We all have heard the term “big data”, and if you haven’t already, a quick Google search should get you up to speed rather quickly. For many years now, companies have essentially found out that they are sitting on value when people started to uncover real, actionable insights within their numbers.

This could be numbers on users, traffic, and interactions between people. Or even industry-specific data such as video surveillance, stock market movements, and oil rig signal data.

And the AI community has made significant strides in modeling and predicting future outcomes from this huge repository of retrospective data, and we still continue to do so (again, Google is your best friend).

However, sometimes (maybe even most times) people and businesses only have a few hundred or thousands rows/examples of data. This problem pervades large industry like healthcare where the number of non-sick people far outweigh the number of sick people. This is “small data” problem, and it begs the question:

Are they allowed to play with these complex, non-linear models?

Of course, the answer should be YES!

And Dr.

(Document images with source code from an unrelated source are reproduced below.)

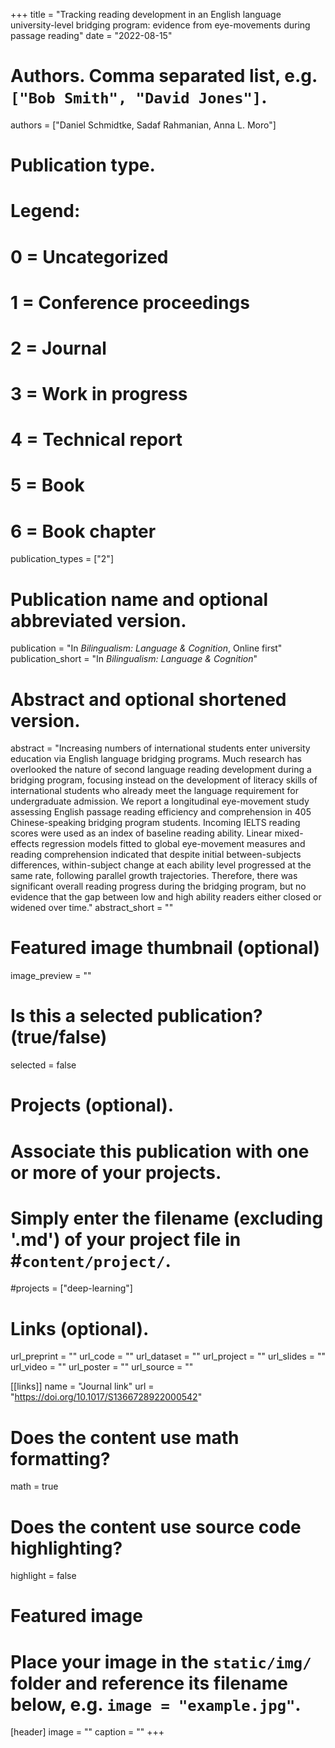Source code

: +++
title = "Tracking reading development in an English language university-level bridging program: evidence from eye-movements during passage reading"
date = "2022-08-15"

# Authors. Comma separated list, e.g. `["Bob Smith", "David Jones"]`.
authors = ["Daniel Schmidtke, Sadaf Rahmanian, Anna L. Moro"]

# Publication type.
# Legend:
# 0 = Uncategorized
# 1 = Conference proceedings
# 2 = Journal
# 3 = Work in progress
# 4 = Technical report
# 5 = Book
# 6 = Book chapter
publication_types = ["2"]

# Publication name and optional abbreviated version.
publication = "In *Bilingualism: Language \& Cognition*, Online first"
publication_short = "In *Bilingualism: Language \& Cognition*"

# Abstract and optional shortened version.
abstract = "Increasing numbers of international students enter university education via English language bridging programs. Much research has overlooked the nature of second language reading development during a bridging program, focusing instead on the development of literacy skills of international students who already meet the language requirement for undergraduate admission. We report a longitudinal eye-movement study assessing English passage reading efficiency and comprehension in 405 Chinese-speaking bridging program students. Incoming IELTS reading scores were used as an index of baseline reading ability. Linear mixed-effects regression models fitted to global eye-movement measures and reading comprehension indicated that despite initial between-subjects differences, within-subject change at each ability level progressed at the same rate, following parallel growth trajectories. Therefore, there was significant overall reading progress during the bridging program, but no evidence that the gap between low and high ability readers either closed or widened over time."
abstract_short = ""

# Featured image thumbnail (optional)
image_preview = ""

# Is this a selected publication? (true/false)
selected = false

# Projects (optional).
#   Associate this publication with one or more of your projects.
#   Simply enter the filename (excluding '.md') of your project file in #`content/project/`.
#projects = ["deep-learning"]

# Links (optional). 
url_preprint = ""
url_code = ""
url_dataset = ""
url_project = ""
url_slides = ""
url_video = ""
url_poster = ""
url_source = ""

[[links]]
name = "Journal link"
url = "https://doi.org/10.1017/S1366728922000542"

# Does the content use math formatting?
math = true

# Does the content use source code highlighting?
highlight = false

# Featured image
# Place your image in the `static/img/` folder and reference its filename below, e.g. `image = "example.jpg"`.
[header]
image = ""
caption = ""
+++
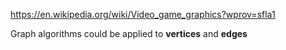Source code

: https://en.wikipedia.org/wiki/Video_game_graphics?wprov=sfla1

Graph algorithms could be applied to **vertices** and **edges**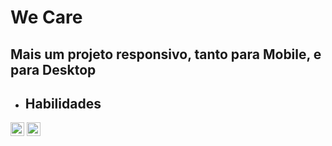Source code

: <h1>We Care</h1>

<h2>Mais um projeto responsivo, tanto para Mobile, e para Desktop</h2>

- <h2>Habilidades</h2>
<img align="center" width="22px" src="https://img.icons8.com/?size=48&id=20909&format=png"> <img align="center" width="22px" src="https://img.icons8.com/?size=48&id=7gdY5qNXaKC0&format=png">


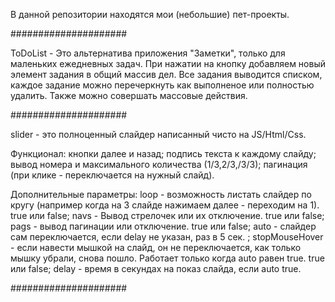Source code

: В данной репозитории находятся мои (небольшие) пет-проекты.

#####################

ToDoList - Это альтернатива приложения "Заметки", только для маленьких ежедневных задач. При нажатии на кнопку добавляем новый элемент задания в общий массив дел. Все задания выводится списком, каждое задание можно перечеркнуть как выполненое или полностью удалить. Также можно совершать массовые действия.

#####################

slider - это полноценный слайдер написанный чисто на JS/Html/Css.

Функционал:
кнопки далее и назад;
подпись текста к каждому слайду;
вывод номера и максимального количества (1/3,2/3,/3/3);
пагинация (при клике - переключается на нужный слайд).

Дополнительные параметры:
loop - возможность листать слайдер по кругу (например когда на 3 слайде нажимаем далее - переходим на 1). true или false;
navs - Вывод стрелочек или их отключение. true или false;
pags - вывод пагинации или отключение. true или false;
auto - слайдер сам переключается, если delay не указан, раз в 5 сек. ;
stopMouseHover - если навести мышкой на слайд, он не переключается, как только мышку убрали, снова пошло. Работает только когда auto равен true. true или false;
delay - время в секундах на показ слайда, если auto true.

#####################

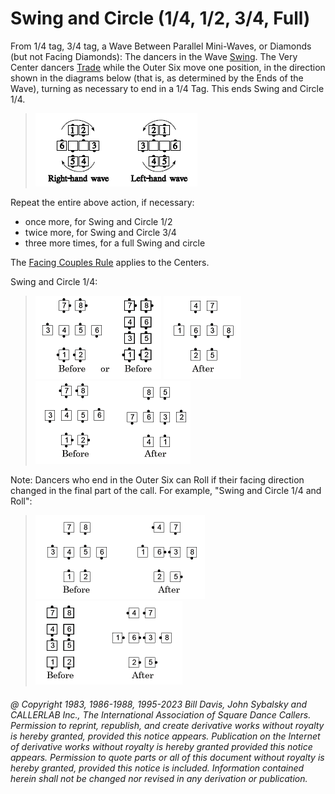 
# Swing and Circle (1/4, 1/2, 3/4, Full)

From 1/4 tag, 3/4 tag, a Wave Between Parallel Mini-Waves,
or Diamonds (but not Facing Diamonds):
The dancers in the Wave [Swing](../a2/slip.md). The Very Center
dancers [Trade](../b2/trade.md) while the Outer Six move
one position, in the direction shown in the
diagrams below (that is, as determined by the Ends of the Wave),
turning as necessary to end in a 1/4 Tag.
This ends Swing and Circle 1/4.

> 
> ![alt](swing_and_circle_1.png)
> 

Repeat the entire above action, if necessary:

- once more, for Swing and Circle 1/2
- twice more, for Swing and Circle 3/4
- three more times, for a full Swing and circle

The [Facing Couples Rule](../b2/facing_couples_rule.md) applies to the Centers.

Swing and Circle 1/4:

> 
> ![alt](swing_and_circle_2a.png)
> ![alt](swing_and_circle_2b.png)  
> ![alt](swing_and_circle_3.png)
> 

Note: Dancers who end in the Outer Six can Roll
if their facing direction changed in the final part of the call.
For example, "Swing and Circle 1/4 and Roll":

> 
> ![alt](swing_and_circle_4.png)
> ![alt](swing_and_circle_5.png)
> 

###### @ Copyright 1983, 1986-1988, 1995-2023 Bill Davis, John Sybalsky and CALLERLAB Inc., The International Association of Square Dance Callers. Permission to reprint, republish, and create derivative works without royalty is hereby granted, provided this notice appears. Publication on the Internet of derivative works without royalty is hereby granted provided this notice appears. Permission to quote parts or all of this document without royalty is hereby granted, provided this notice is included. Information contained herein shall not be changed nor revised in any derivation or publication.
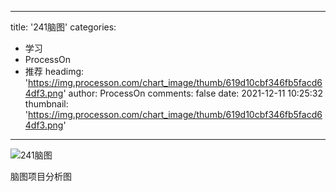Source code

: 
---
title: '241脑图'
categories: 
 - 学习
 - ProcessOn
 - 推荐
headimg: 'https://img.processon.com/chart_image/thumb/619d10cbf346fb5facd64df3.png'
author: ProcessOn
comments: false
date: 2021-12-11 10:25:32
thumbnail: 'https://img.processon.com/chart_image/thumb/619d10cbf346fb5facd64df3.png'
---

<div>   
<img class="thumb" alt="241脑图" src="https://img.processon.com/chart_image/thumb/619d10cbf346fb5facd64df3.png" referrerpolicy="no-referrer">
<p>脑图项目分析图</p>  
</div>
            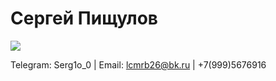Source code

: # **Сергей Пищулов**
 ![](RackMultipart20231003-1-491e6_html_5152942990d04d7c.jpg)

Telegram: Serg1o\_0 | Email: [lcmrb26@bk.ru](mailto:lcmrb26@bk.ru) | +7(999)5676916
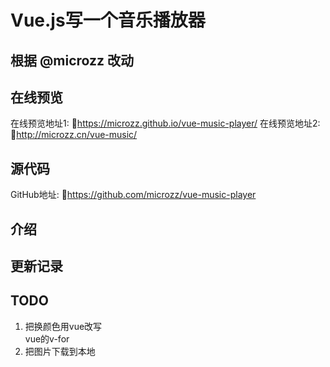 # Vue.js写一个音乐播放器
## 根据 @microzz 改动
## 在线预览
在线预览地址1: 🔗https://microzz.github.io/vue-music-player/
在线预览地址2: 🔗http://microzz.cn/vue-music/

## 源代码
GitHub地址: 🔗https://github.com/microzz/vue-music-player

## 介绍


## 更新记录

## TODO 
1. 把换颜色用vue改写  
vue的v-for  
2. 把图片下载到本地

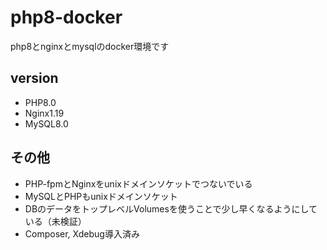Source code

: # php8-docker
php8とnginxとmysqlのdocker環境です

## version
- PHP8.0
- Nginx1.19
- MySQL8.0

## その他
- PHP-fpmとNginxをunixドメインソケットでつないでいる
- MySQLとPHPもunixドメインソケット
- DBのデータをトップレベルVolumesを使うことで少し早くなるようにしている（未検証）
- Composer, Xdebug導入済み

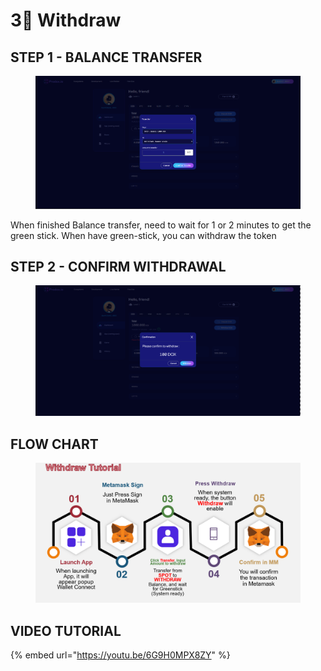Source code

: # 3⃣ Withdraw

## STEP 1 - BALANCE TRANSFER

<figure><img src="../.gitbook/assets/image (22).png" alt=""><figcaption></figcaption></figure>

When finished Balance transfer, need to wait for 1 or 2 minutes to get the green stick. When have green-stick, you can withdraw the token

## STEP 2 - CONFIRM WITHDRAWAL

<figure><img src="../.gitbook/assets/image (4) (1).png" alt=""><figcaption></figcaption></figure>



## FLOW CHART

<figure><img src="../.gitbook/assets/image (13).png" alt=""><figcaption></figcaption></figure>

## VIDEO TUTORIAL

{% embed url="https://youtu.be/6G9H0MPX8ZY" %}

Poggio referred to this phenomenon of going from how we previously thought — where data approaches n=infinity to where data approaches n=1.

This is one of the new frontiers in data and AI. The idea that we need to create better algorithms that learn from smaller amounts of data, but have the same generalizable capability.

If we truly want to create a general intelligence, with the model being the human brain, we need to move toward this goal of learning a lot of information from a few number of examples. This is how babies learn. This is how adults learn.

We do not have to see thousands of images of apples to understand what an apple looks like.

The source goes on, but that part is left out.